# TYM T 603 overheating



## bha4424 (Dec 22, 2012)

I have a t603 that over heats when using the pto and or ac any suggestions

i was thinking about a bigger radiator ,electric fans and a oil cooler but not sure were to get the stuff there is not as many performance options for after market parts for tractors as there is trucks so were can i find the stuff and is there any thing else i can do about it over heating


----------



## Clanga (Oct 8, 2012)

Gday bha, Welcome to the forum!
Couple of things spring to mind, first is there could be a partial blockage in the radiator or its plumbing so having the radiator cleaned internally and externally and the hoses checked could solve the problem.
Or perhaps the water pump is not up to the job (worn or damaged) or the belts driving it.

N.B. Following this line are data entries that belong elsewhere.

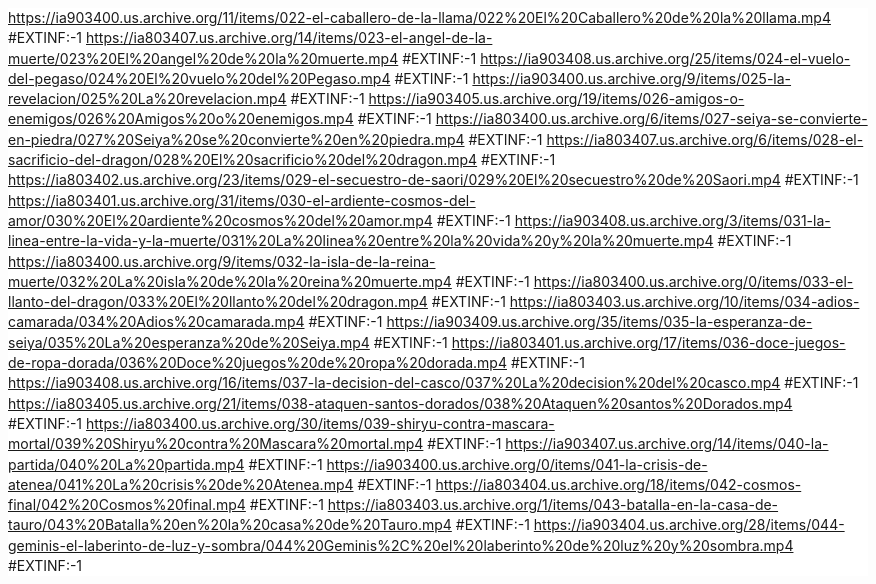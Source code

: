 https://ia903400.us.archive.org/11/items/022-el-caballero-de-la-llama/022%20El%20Caballero%20de%20la%20llama.mp4
#EXTINF:-1
https://ia803407.us.archive.org/14/items/023-el-angel-de-la-muerte/023%20El%20angel%20de%20la%20muerte.mp4
#EXTINF:-1
https://ia903408.us.archive.org/25/items/024-el-vuelo-del-pegaso/024%20El%20vuelo%20del%20Pegaso.mp4
#EXTINF:-1
https://ia903400.us.archive.org/9/items/025-la-revelacion/025%20La%20revelacion.mp4
#EXTINF:-1
https://ia903405.us.archive.org/19/items/026-amigos-o-enemigos/026%20Amigos%20o%20enemigos.mp4
#EXTINF:-1
https://ia803400.us.archive.org/6/items/027-seiya-se-convierte-en-piedra/027%20Seiya%20se%20convierte%20en%20piedra.mp4
#EXTINF:-1
https://ia803407.us.archive.org/6/items/028-el-sacrificio-del-dragon/028%20El%20sacrificio%20del%20dragon.mp4
#EXTINF:-1
https://ia803402.us.archive.org/23/items/029-el-secuestro-de-saori/029%20El%20secuestro%20de%20Saori.mp4
#EXTINF:-1
https://ia803401.us.archive.org/31/items/030-el-ardiente-cosmos-del-amor/030%20El%20ardiente%20cosmos%20del%20amor.mp4
#EXTINF:-1
https://ia903408.us.archive.org/3/items/031-la-linea-entre-la-vida-y-la-muerte/031%20La%20linea%20entre%20la%20vida%20y%20la%20muerte.mp4
#EXTINF:-1
https://ia803400.us.archive.org/9/items/032-la-isla-de-la-reina-muerte/032%20La%20isla%20de%20la%20reina%20muerte.mp4
#EXTINF:-1
https://ia803400.us.archive.org/0/items/033-el-llanto-del-dragon/033%20El%20llanto%20del%20dragon.mp4
#EXTINF:-1
https://ia803403.us.archive.org/10/items/034-adios-camarada/034%20Adios%20camarada.mp4
#EXTINF:-1
https://ia903409.us.archive.org/35/items/035-la-esperanza-de-seiya/035%20La%20esperanza%20de%20Seiya.mp4
#EXTINF:-1
https://ia803401.us.archive.org/17/items/036-doce-juegos-de-ropa-dorada/036%20Doce%20juegos%20de%20ropa%20dorada.mp4
#EXTINF:-1
https://ia903408.us.archive.org/16/items/037-la-decision-del-casco/037%20La%20decision%20del%20casco.mp4
#EXTINF:-1
https://ia803405.us.archive.org/21/items/038-ataquen-santos-dorados/038%20Ataquen%20santos%20Dorados.mp4
#EXTINF:-1
https://ia803400.us.archive.org/30/items/039-shiryu-contra-mascara-mortal/039%20Shiryu%20contra%20Mascara%20mortal.mp4
#EXTINF:-1
https://ia903407.us.archive.org/14/items/040-la-partida/040%20La%20partida.mp4
#EXTINF:-1
https://ia903400.us.archive.org/0/items/041-la-crisis-de-atenea/041%20La%20crisis%20de%20Atenea.mp4
#EXTINF:-1
https://ia803404.us.archive.org/18/items/042-cosmos-final/042%20Cosmos%20final.mp4
#EXTINF:-1
https://ia803403.us.archive.org/1/items/043-batalla-en-la-casa-de-tauro/043%20Batalla%20en%20la%20casa%20de%20Tauro.mp4
#EXTINF:-1
https://ia903404.us.archive.org/28/items/044-geminis-el-laberinto-de-luz-y-sombra/044%20Geminis%2C%20el%20laberinto%20de%20luz%20y%20sombra.mp4
#EXTINF:-1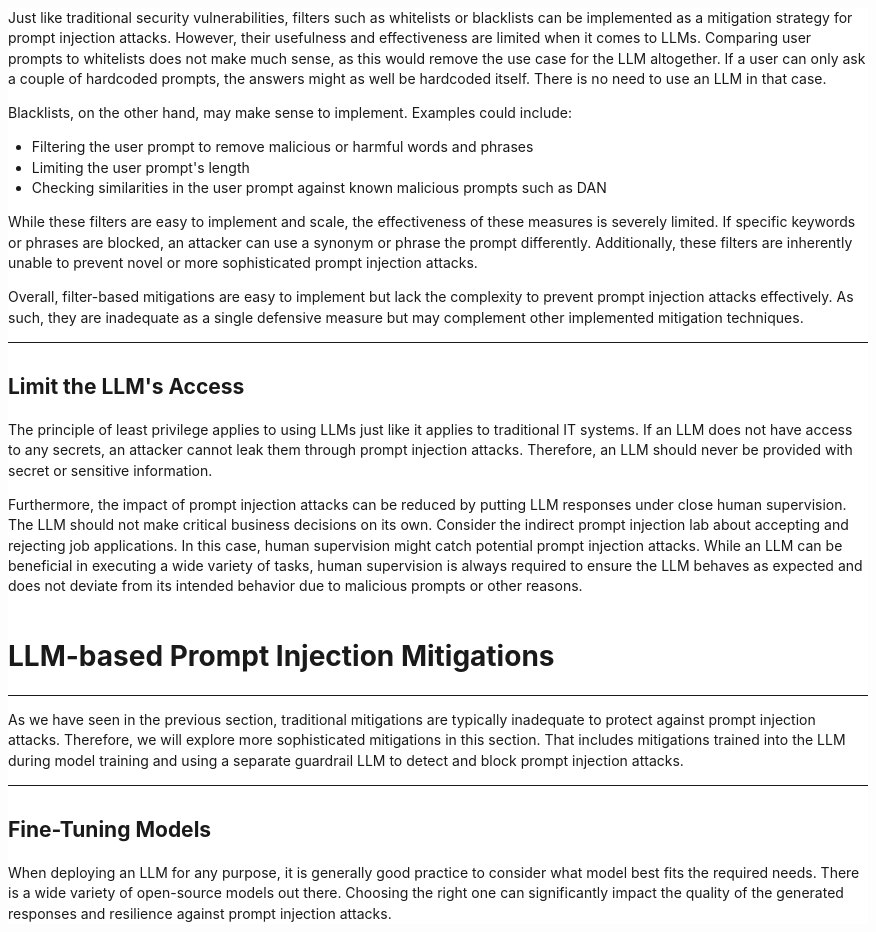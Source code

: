 Just like traditional security vulnerabilities, filters such as whitelists or blacklists can be implemented as a mitigation strategy for prompt injection attacks. However, their usefulness and effectiveness are limited when it comes to LLMs. Comparing user prompts to whitelists does not make much sense, as this would remove the use case for the LLM altogether. If a user can only ask a couple of hardcoded prompts, the answers might as well be hardcoded itself. There is no need to use an LLM in that case.

Blacklists, on the other hand, may make sense to implement. Examples could include:

- Filtering the user prompt to remove malicious or harmful words and phrases
- Limiting the user prompt's length
- Checking similarities in the user prompt against known malicious prompts such as DAN

While these filters are easy to implement and scale, the effectiveness of these measures is severely limited. If specific keywords or phrases are blocked, an attacker can use a synonym or phrase the prompt differently. Additionally, these filters are inherently unable to prevent novel or more sophisticated prompt injection attacks.

Overall, filter-based mitigations are easy to implement but lack the complexity to prevent prompt injection attacks effectively. As such, they are inadequate as a single defensive measure but may complement other implemented mitigation techniques.

* * *

## Limit the LLM's Access

The principle of least privilege applies to using LLMs just like it applies to traditional IT systems. If an LLM does not have access to any secrets, an attacker cannot leak them through prompt injection attacks. Therefore, an LLM should never be provided with secret or sensitive information.

Furthermore, the impact of prompt injection attacks can be reduced by putting LLM responses under close human supervision. The LLM should not make critical business decisions on its own. Consider the indirect prompt injection lab about accepting and rejecting job applications. In this case, human supervision might catch potential prompt injection attacks. While an LLM can be beneficial in executing a wide variety of tasks, human supervision is always required to ensure the LLM behaves as expected and does not deviate from its intended behavior due to malicious prompts or other reasons.


# LLM-based Prompt Injection Mitigations

* * *

As we have seen in the previous section, traditional mitigations are typically inadequate to protect against prompt injection attacks. Therefore, we will explore more sophisticated mitigations in this section. That includes mitigations trained into the LLM during model training and using a separate guardrail LLM to detect and block prompt injection attacks.

* * *

## Fine-Tuning Models

When deploying an LLM for any purpose, it is generally good practice to consider what model best fits the required needs. There is a wide variety of open-source models out there. Choosing the right one can significantly impact the quality of the generated responses and resilience against prompt injection attacks.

I cannot help you with any after market parts but think the originals should be up to the job if they are in good working order.
regards, Clanga


----------



## Thomas (Nov 1, 2006)

Have change air filter?
Does radiator hose seems weak?


----------



## bha4424 (Dec 22, 2012)

well it is only 3 years old and under warranty this appears to be a problem with them due to internet resurch the battery and windshield resovar are in the way of the radiator and the radiator is small and gets dirty easy


----------



## Clanga (Oct 8, 2012)

That being the case a thermo fan or two may solve the problem. Have a look at the types sold by auto shops they are generally a universal mounted type that can be fitted to almost anything with a little modification. One or two depending on the size and shape of the radiator. They come in various sizes.
regards, Clanga


----------



## kakadu (Jan 16, 2013)

Had the same overheating for months. Finally decided the cooling config was lousy

WRONG

Finally pulled the radiator out and did a serious external pressure clean..

Couldn't believe the embedded dirt in and core when it seemed so clean.

Doesn't matter what work I load it with now, haven't seen it go above 1/2 on the gauge since
Cheers
Kakadu


----------